Surely this is a user experience that could be improved, no? Awesome feature but confusing solution.
The resist fingerprinting mode scrambles canvas read out to prevent sites from using it to create a fingerprint. Because of that, any site that needs to read the canvas back for legitimate purposes will also receive scrambled data. You get more privacy for the minor inconvenience of having to manually allow canvas usage for the sites that actually need it.
And very few sites actually need it.
On librewolf I just get a popup asking to allow canvas
A popup sounds like an annoyance you must deal with on every webpage. Not just the ones that use the canvas for useful things
Canvas is rarely on a web page or at least it rarely affects me
I’ve actually seen that had no idea what it was!
How do u do fingerprinting with a canvas
https://en.m.wikipedia.org/wiki/Canvas_fingerprinting
When a user visits a page, the fingerprinting script first draws text with the font and size of its choice and adds background colors (1). Next, the script calls Canvas API’s ToDataURL method to get the canvas pixel data in dataURL format (2), which is basically a Base64 encoded representation of the binary pixel data. Finally, the script takes the hash of the text-encoded pixel data (3), which serves as the fingerprint …
Variations in which the graphics processing unit (GPU), or the graphics driver, is installed may cause the fingerprint variation. The fingerprint can be stored and shared with advertising partners to identify users when they visit affiliated websites. A profile can be created from the user’s browsing activity, allowing advertisers to target advertise to the user’s inferred demographics and preferences.

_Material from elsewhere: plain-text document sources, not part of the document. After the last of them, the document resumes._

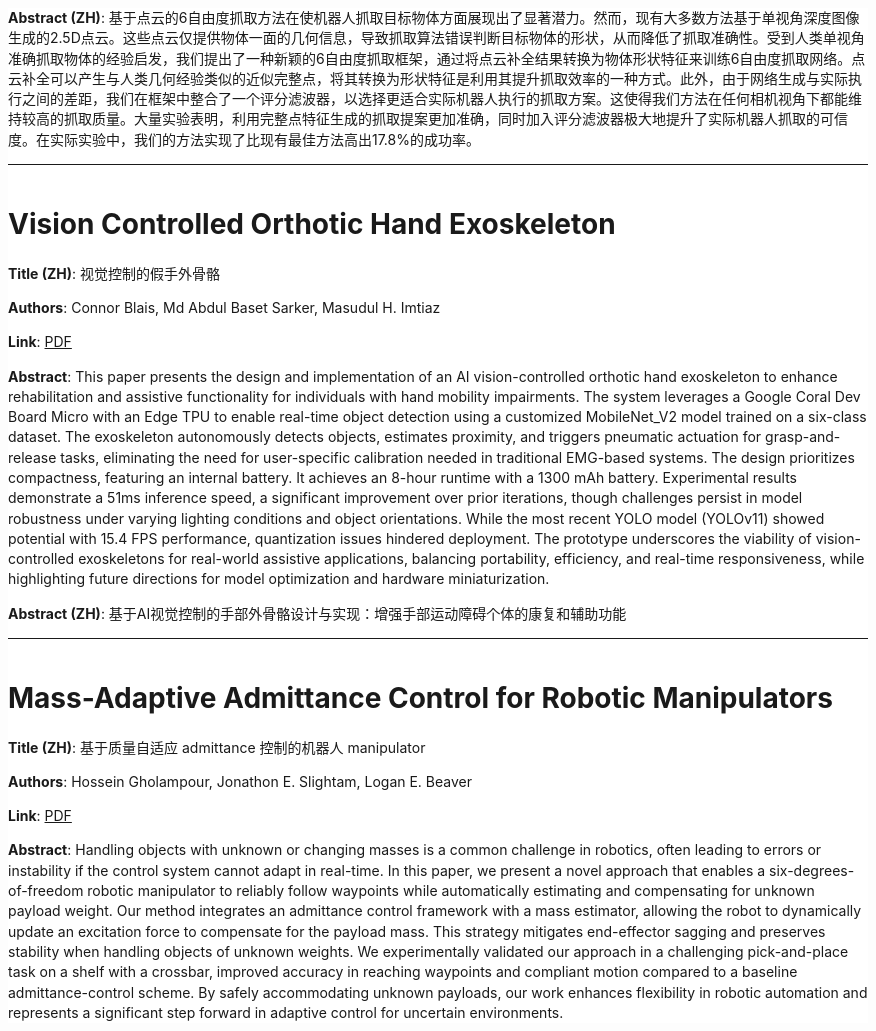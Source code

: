 **Abstract (ZH)**: 基于点云的6自由度抓取方法在使机器人抓取目标物体方面展现出了显著潜力。然而，现有大多数方法基于单视角深度图像生成的2.5D点云。这些点云仅提供物体一面的几何信息，导致抓取算法错误判断目标物体的形状，从而降低了抓取准确性。受到人类单视角准确抓取物体的经验启发，我们提出了一种新颖的6自由度抓取框架，通过将点云补全结果转换为物体形状特征来训练6自由度抓取网络。点云补全可以产生与人类几何经验类似的近似完整点，将其转换为形状特征是利用其提升抓取效率的一种方式。此外，由于网络生成与实际执行之间的差距，我们在框架中整合了一个评分滤波器，以选择更适合实际机器人执行的抓取方案。这使得我们方法在任何相机视角下都能维持较高的抓取质量。大量实验表明，利用完整点特征生成的抓取提案更加准确，同时加入评分滤波器极大地提升了实际机器人抓取的可信度。在实际实验中，我们的方法实现了比现有最佳方法高出17.8%的成功率。 

---
# Vision Controlled Orthotic Hand Exoskeleton 

**Title (ZH)**: 视觉控制的假手外骨骼 

**Authors**: Connor Blais, Md Abdul Baset Sarker, Masudul H. Imtiaz  

**Link**: [PDF](https://arxiv.org/pdf/2504.16319)  

**Abstract**: This paper presents the design and implementation of an AI vision-controlled orthotic hand exoskeleton to enhance rehabilitation and assistive functionality for individuals with hand mobility impairments. The system leverages a Google Coral Dev Board Micro with an Edge TPU to enable real-time object detection using a customized MobileNet\_V2 model trained on a six-class dataset. The exoskeleton autonomously detects objects, estimates proximity, and triggers pneumatic actuation for grasp-and-release tasks, eliminating the need for user-specific calibration needed in traditional EMG-based systems. The design prioritizes compactness, featuring an internal battery. It achieves an 8-hour runtime with a 1300 mAh battery. Experimental results demonstrate a 51ms inference speed, a significant improvement over prior iterations, though challenges persist in model robustness under varying lighting conditions and object orientations. While the most recent YOLO model (YOLOv11) showed potential with 15.4 FPS performance, quantization issues hindered deployment. The prototype underscores the viability of vision-controlled exoskeletons for real-world assistive applications, balancing portability, efficiency, and real-time responsiveness, while highlighting future directions for model optimization and hardware miniaturization. 

**Abstract (ZH)**: 基于AI视觉控制的手部外骨骼设计与实现：增强手部运动障碍个体的康复和辅助功能 

---
# Mass-Adaptive Admittance Control for Robotic Manipulators 

**Title (ZH)**: 基于质量自适应 admittance 控制的机器人 manipulator 

**Authors**: Hossein Gholampour, Jonathon E. Slightam, Logan E. Beaver  

**Link**: [PDF](https://arxiv.org/pdf/2504.16224)  

**Abstract**: Handling objects with unknown or changing masses is a common challenge in robotics, often leading to errors or instability if the control system cannot adapt in real-time. In this paper, we present a novel approach that enables a six-degrees-of-freedom robotic manipulator to reliably follow waypoints while automatically estimating and compensating for unknown payload weight. Our method integrates an admittance control framework with a mass estimator, allowing the robot to dynamically update an excitation force to compensate for the payload mass. This strategy mitigates end-effector sagging and preserves stability when handling objects of unknown weights. We experimentally validated our approach in a challenging pick-and-place task on a shelf with a crossbar, improved accuracy in reaching waypoints and compliant motion compared to a baseline admittance-control scheme. By safely accommodating unknown payloads, our work enhances flexibility in robotic automation and represents a significant step forward in adaptive control for uncertain environments.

By January 2022, the concept was extended to fingerprinting performance characteristics of the graphics hardware, called DrawnApart by the researchers.

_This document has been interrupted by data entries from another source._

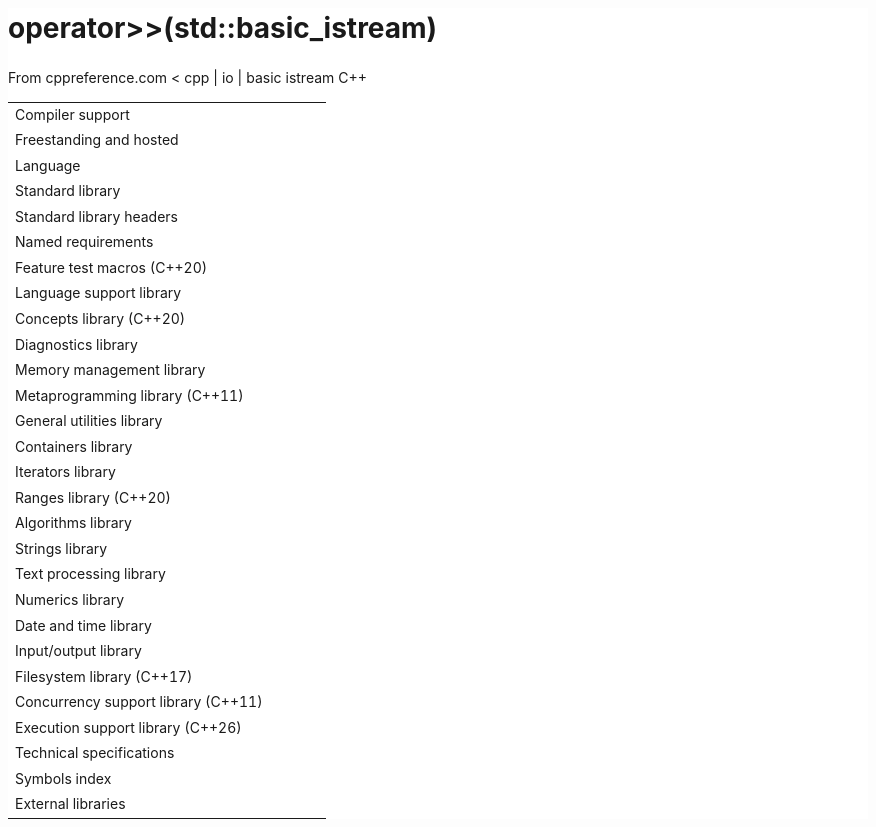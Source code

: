 # operator>>(std::basic_istream)

From cppreference.com
< cpp‎ | io‎ | basic istream
C++

|  |  |  |  |  |
| --- | --- | --- | --- | --- |
| Compiler support | | | | |
| Freestanding and hosted | | | | |
| Language | | | | |
| Standard library | | | | |
| Standard library headers | | | | |
| Named requirements | | | | |
| Feature test macros (C++20) | | | | |
| Language support library | | | | |
| Concepts library (C++20) | | | | |
| Diagnostics library | | | | |
| Memory management library | | | | |
| Metaprogramming library (C++11) | | | | |
| General utilities library | | | | |
| Containers library | | | | |
| Iterators library | | | | |
| Ranges library (C++20) | | | | |
| Algorithms library | | | | |
| Strings library | | | | |
| Text processing library | | | | |
| Numerics library | | | | |
| Date and time library | | | | |
| Input/output library | | | | |
| Filesystem library (C++17) | | | | |
| Concurrency support library (C++11) | | | | |
| Execution support library (C++26) | | | | |
| Technical specifications | | | | |
| Symbols index | | | | |
| External libraries | | | | |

Hmm seems like their would be ways to mitigate this. Why not just introduce some random human undetectable changes to every pixel ie change breightness color alpha etc by 1 or something so every time u call the ToDataURL it returns different data? Might break some things but since canvases dont seem to be predictable systems anyway whats the harm?
Different graphics stacks (graphics hardware, their drivers (of which there are different ones for all major OSes), the display server (on Linux)) draw things slightly differently. As I remember this especially applies to text rendering using different fonts, but slightly tilted lines, bent lines, and color blending is probably also part of it, and more.
Yarp I’ve had this also.